DIRECTIONS
Your answer should be an exact copy of the lines from the one containing "599 | Luggage" through the last line of the records below, without any pictures.

Stored data entries
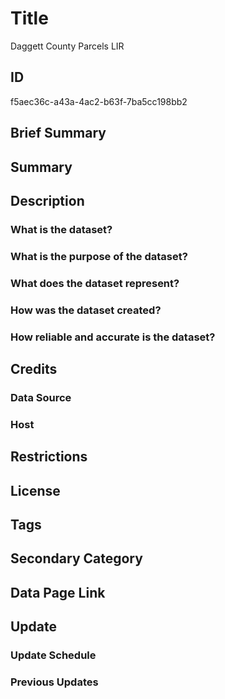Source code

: # Title

Daggett County Parcels LIR

## ID

f5aec36c-a43a-4ac2-b63f-7ba5cc198bb2

## Brief Summary

## Summary

## Description

### What is the dataset?

### What is the purpose of the dataset?

### What does the dataset represent?

### How was the dataset created?

### How reliable and accurate is the dataset?

## Credits

### Data Source

### Host

## Restrictions

## License

## Tags

## Secondary Category

## Data Page Link

## Update

### Update Schedule

### Previous Updates
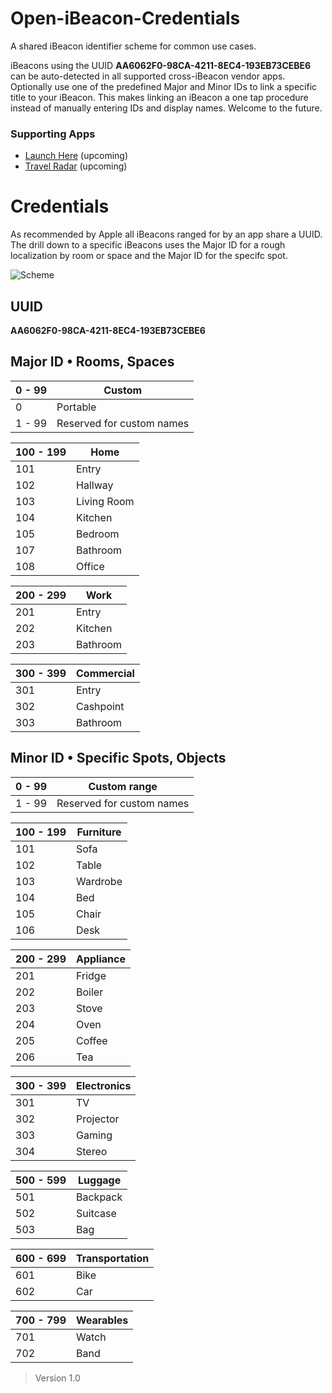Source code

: Open-iBeacon-Credentials
========================

A shared iBeacon identifier scheme for common use cases.

iBeacons using the UUID **AA6062F0-98CA-4211-8EC4-193EB73CEBE6** can be auto-detected in all supported cross-iBeacon vendor apps. Optionally use one of the predefined Major and Minor IDs to link a specific title to your iBeacon. This makes linking an iBeacon a one tap procedure instead of manually entering IDs and display names. Welcome to the future.

### Supporting Apps

* [Launch Here](http://launchhere.awwapps.com) (upcoming)
* [Travel Radar](http://travelradar.awwapps.com) (upcoming)

# Credentials

As recommended by Apple all iBeacons ranged for by an app share a UUID. The drill down to a specific iBeacons uses the Major ID for a rough localization by room or space and the Major ID for the specifc spot.

![Scheme](https://raw.githubusercontent.com/AwwApps/Open-iBeacon-Credentials/master/assets/Scheme_Teaser.svg)

## UUID

**AA6062F0-98CA-4211-8EC4-193EB73CEBE6**

## Major ID • Rooms, Spaces

| 0 - 99 | Custom |
| ------ | -------------------- |  
| 0 | Portable 
| 1 - 99 | Reserved for custom names


| 100 - 199 | Home |
| --------- | ---- |
| 101       | Entry
| 102       | Hallway
| 103       | Living Room
| 104       | Kitchen
| 105       | Bedroom
| 107       | Bathroom
| 108       | Office


| 200 - 299 | Work 
| --------- | ---- 
| 201       | Entry 
| 202       | Kitchen 
| 203       | Bathroom 


| 300 - 399 | Commercial 
| --------- | ---------- 
| 301 | Entry 
| 302 | Cashpoint 
| 303 | Bathroom 


## Minor ID • Specific Spots, Objects

| 0 - 99 | Custom range 
| ------ | -------------------- 
| 1 - 99 | Reserved for custom names


| 100 - 199 | Furniture 
| --------- | ---------- 
| 101 | Sofa 
| 102 | Table 
| 103 | Wardrobe 
| 104 | Bed 
| 105 | Chair
| 106 | Desk 


| 200 - 299 | Appliance 
| --------- | ---------- 
| 201 | Fridge
| 202 | Boiler
| 203 | Stove
| 204 | Oven
| 205 | Coffee
| 206 | Tea


| 300 - 399 | Electronics
| --------- | ---------- 
| 301 | TV
| 302 | Projector 
| 303 | Gaming 
| 304 | Stereo 


| 500 - 599 | Luggage 
| --------- | ----------
| 501 | Backpack
| 502 | Suitcase
| 503 | Bag 

 
| 600 - 699 | Transportation |
| --------- | ---------- |
| 601 | Bike
| 602 | Car 


| 700 - 799 | Wearables |
| --------- | ---------- |
| 701 | Watch |
| 702 | Band |

>    Version 1.0
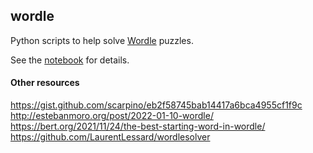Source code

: ## wordle

Python scripts to help solve [Wordle](https://www.powerlanguage.co.uk/wordle/) puzzles.

See the [notebook](wordle_solver_example.ipynb) for details.




#### Other resources

<https://gist.github.com/scarpino/eb2f58745bab14417a6bca4955cf1f9c>
<http://estebanmoro.org/post/2022-01-10-wordle/>
<https://bert.org/2021/11/24/the-best-starting-word-in-wordle/>
<https://github.com/LaurentLessard/wordlesolver>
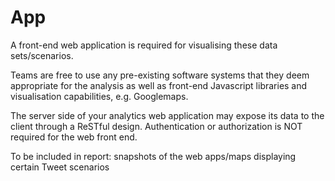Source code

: # App

A front-end	web	application	is	required for visualising these	data	sets/scenarios.

Teams	 are	 free	 to	 use	 any	 pre-existing	 software	 systems	 that	 they	 deem	appropriate	 for	 the	 analysis as	 well	 as	 front-end	 Javascript	 libraries	 and	 visualisation	capabilities,	e.g.	Googlemaps.

The	server	side	of	your	analytics	web	application may expose	its	data	to	the	client	through	a	ReSTful	design. Authentication	or	authorization	is	NOT	required	for	the	web	front	end.

To be included in report: snapshots	 of	 the	 web	apps/maps	displaying	certain	Tweet	scenarios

SOLUTION FOR THIS PROBLEM
| 500 - 599 | Luggage 
| --------- | ----------
| 501 | Backpack
| 502 | Suitcase
| 503 | Bag 

 
| 600 - 699 | Transportation |
| --------- | ---------- |
| 601 | Bike
| 602 | Car 


| 700 - 799 | Wearables |
| --------- | ---------- |
| 701 | Watch |
| 702 | Band |

>    Version 1.0
Source code

: ## wordle

Python scripts to help solve [Wordle](https://www.powerlanguage.co.uk/wordle/) puzzles.

See the [notebook](wordle_solver_example.ipynb) for details.




#### Other resources

<https://gist.github.com/scarpino/eb2f58745bab14417a6bca4955cf1f9c>
<http://estebanmoro.org/post/2022-01-10-wordle/>
<https://bert.org/2021/11/24/the-best-starting-word-in-wordle/>
<https://github.com/LaurentLessard/wordlesolver>
Source code

: # App

A front-end	web	application	is	required for visualising these	data	sets/scenarios.

Teams	 are	 free	 to	 use	 any	 pre-existing	 software	 systems	 that	 they	 deem	appropriate	 for	 the	 analysis as	 well	 as	 front-end	 Javascript	 libraries	 and	 visualisation	capabilities,	e.g.	Googlemaps.

The	server	side	of	your	analytics	web	application may expose	its	data	to	the	client	through	a	ReSTful	design. Authentication	or	authorization	is	NOT	required	for	the	web	front	end.

To be included in report: snapshots	 of	 the	 web	apps/maps	displaying	certain	Tweet	scenarios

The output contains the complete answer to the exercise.